# About this exercise
What is needed is an exact retyping of each entry, pictures excluded.

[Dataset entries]
----
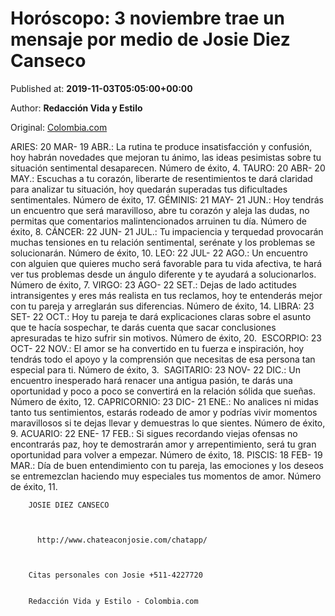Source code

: 
# Horóscopo: 3 noviembre trae un mensaje por medio de Josie Diez Canseco

Published at: **2019-11-03T05:05:00+00:00**

Author: **Redacción Vida y Estilo**

Original: [Colombia.com](https://www.colombia.com/vida-y-estilo/esoterismo/horoscopo-3-noviembre-trae-un-mensaje-por-medio-de-josie-diez-canseco-246343)

ARIES: 20 MAR- 19 ABR.: La rutina te produce insatisfacción y confusión, hoy habrán novedades que mejoran tu ánimo, las ideas pesimistas sobre tu situación sentimental desaparecen. Número de éxito, 4.
TAURO: 20 ABR- 20 MAY.: Escuchas a tu corazón, liberarte de resentimientos te dará claridad para analizar tu situación, hoy quedarán superadas tus dificultades sentimentales. Número de éxito, 17.
GÉMINIS: 21 MAY- 21 JUN.: Hoy tendrás un encuentro que será maravilloso, abre tu corazón y aleja las dudas, no permitas que comentarios malintencionados arruinen tu día. Número de éxito, 8.
CÁNCER: 22 JUN- 21 JUL.: Tu impaciencia y terquedad provocarán muchas tensiones en tu relación sentimental, serénate y los problemas se solucionarán. Número de éxito, 10.
LEO: 22 JUL- 22 AGO.: Un encuentro con alguien que quieres mucho será favorable para tu vida afectiva, te hará ver tus problemas desde un ángulo diferente y te ayudará a solucionarlos. Número de éxito, 7.
VIRGO: 23 AGO- 22 SET.: Dejas de lado actitudes intransigentes y eres más realista en tus reclamos, hoy te entenderás mejor con tu pareja y arreglarán sus diferencias. Número de éxito, 14.
LIBRA: 23 SET- 22 OCT.: Hoy tu pareja te dará explicaciones claras sobre el asunto que te hacía sospechar, te darás cuenta que sacar conclusiones apresuradas te hizo sufrir sin motivos. Número de éxito, 20. 
ESCORPIO: 23 OCT- 22 NOV.: El amor se ha convertido en tu fuerza e inspiración, hoy tendrás todo el apoyo y la comprensión que necesitas de esa persona tan especial para ti. Número de éxito, 3. 
SAGITARIO: 23 NOV- 22 DIC.: Un encuentro inesperado hará renacer una antigua pasión, te darás una oportunidad y poco a poco se convertirá en la relación sólida que sueñas. Número de éxito, 12.
CAPRICORNIO: 23 DIC- 21 ENE.: No analices ni midas tanto tus sentimientos, estarás rodeado de amor y podrías vivir momentos maravillosos si te dejas llevar y demuestras lo que sientes. Número de éxito, 9.
ACUARIO: 22 ENE- 17 FEB.: Si sigues recordando viejas ofensas no encontrarás paz, hoy te demostrarán amor y arrepentimiento, será tu gran oportunidad para volver a empezar. Número de éxito, 18.
PISCIS: 18 FEB- 19 MAR.: Día de buen entendimiento con tu pareja, las emociones y los deseos se entremezclan haciendo muy especiales tus momentos de amor. Número de éxito, 11.

        JOSIE DIEZ CANSECO
      

        
          http://www.chateaconjosie.com/chatapp/
        
      

        Citas personales con Josie +511-4227720
      

        Redacción Vida y Estilo - Colombia.com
----
# Answer to the problem
Source code

: 
# Horóscopo: 3 noviembre trae un mensaje por medio de Josie Diez Canseco

Published at: **2019-11-03T05:05:00+00:00**

Author: **Redacción Vida y Estilo**

Original: [Colombia.com](https://www.colombia.com/vida-y-estilo/esoterismo/horoscopo-3-noviembre-trae-un-mensaje-por-medio-de-josie-diez-canseco-246343)

ARIES: 20 MAR- 19 ABR.: La rutina te produce insatisfacción y confusión, hoy habrán novedades que mejoran tu ánimo, las ideas pesimistas sobre tu situación sentimental desaparecen. Número de éxito, 4.
TAURO: 20 ABR- 20 MAY.: Escuchas a tu corazón, liberarte de resentimientos te dará claridad para analizar tu situación, hoy quedarán superadas tus dificultades sentimentales. Número de éxito, 17.
GÉMINIS: 21 MAY- 21 JUN.: Hoy tendrás un encuentro que será maravilloso, abre tu corazón y aleja las dudas, no permitas que comentarios malintencionados arruinen tu día. Número de éxito, 8.
CÁNCER: 22 JUN- 21 JUL.: Tu impaciencia y terquedad provocarán muchas tensiones en tu relación sentimental, serénate y los problemas se solucionarán. Número de éxito, 10.
LEO: 22 JUL- 22 AGO.: Un encuentro con alguien que quieres mucho será favorable para tu vida afectiva, te hará ver tus problemas desde un ángulo diferente y te ayudará a solucionarlos. Número de éxito, 7.
VIRGO: 23 AGO- 22 SET.: Dejas de lado actitudes intransigentes y eres más realista en tus reclamos, hoy te entenderás mejor con tu pareja y arreglarán sus diferencias. Número de éxito, 14.
LIBRA: 23 SET- 22 OCT.: Hoy tu pareja te dará explicaciones claras sobre el asunto que te hacía sospechar, te darás cuenta que sacar conclusiones apresuradas te hizo sufrir sin motivos. Número de éxito, 20. 
ESCORPIO: 23 OCT- 22 NOV.: El amor se ha convertido en tu fuerza e inspiración, hoy tendrás todo el apoyo y la comprensión que necesitas de esa persona tan especial para ti. Número de éxito, 3. 
SAGITARIO: 23 NOV- 22 DIC.: Un encuentro inesperado hará renacer una antigua pasión, te darás una oportunidad y poco a poco se convertirá en la relación sólida que sueñas. Número de éxito, 12.
CAPRICORNIO: 23 DIC- 21 ENE.: No analices ni midas tanto tus sentimientos, estarás rodeado de amor y podrías vivir momentos maravillosos si te dejas llevar y demuestras lo que sientes. Número de éxito, 9.
ACUARIO: 22 ENE- 17 FEB.: Si sigues recordando viejas ofensas no encontrarás paz, hoy te demostrarán amor y arrepentimiento, será tu gran oportunidad para volver a empezar. Número de éxito, 18.
PISCIS: 18 FEB- 19 MAR.: Día de buen entendimiento con tu pareja, las emociones y los deseos se entremezclan haciendo muy especiales tus momentos de amor. Número de éxito, 11.

        JOSIE DIEZ CANSECO
      

        
          http://www.chateaconjosie.com/chatapp/
        
      

        Citas personales con Josie +511-4227720
      

        Redacción Vida y Estilo - Colombia.com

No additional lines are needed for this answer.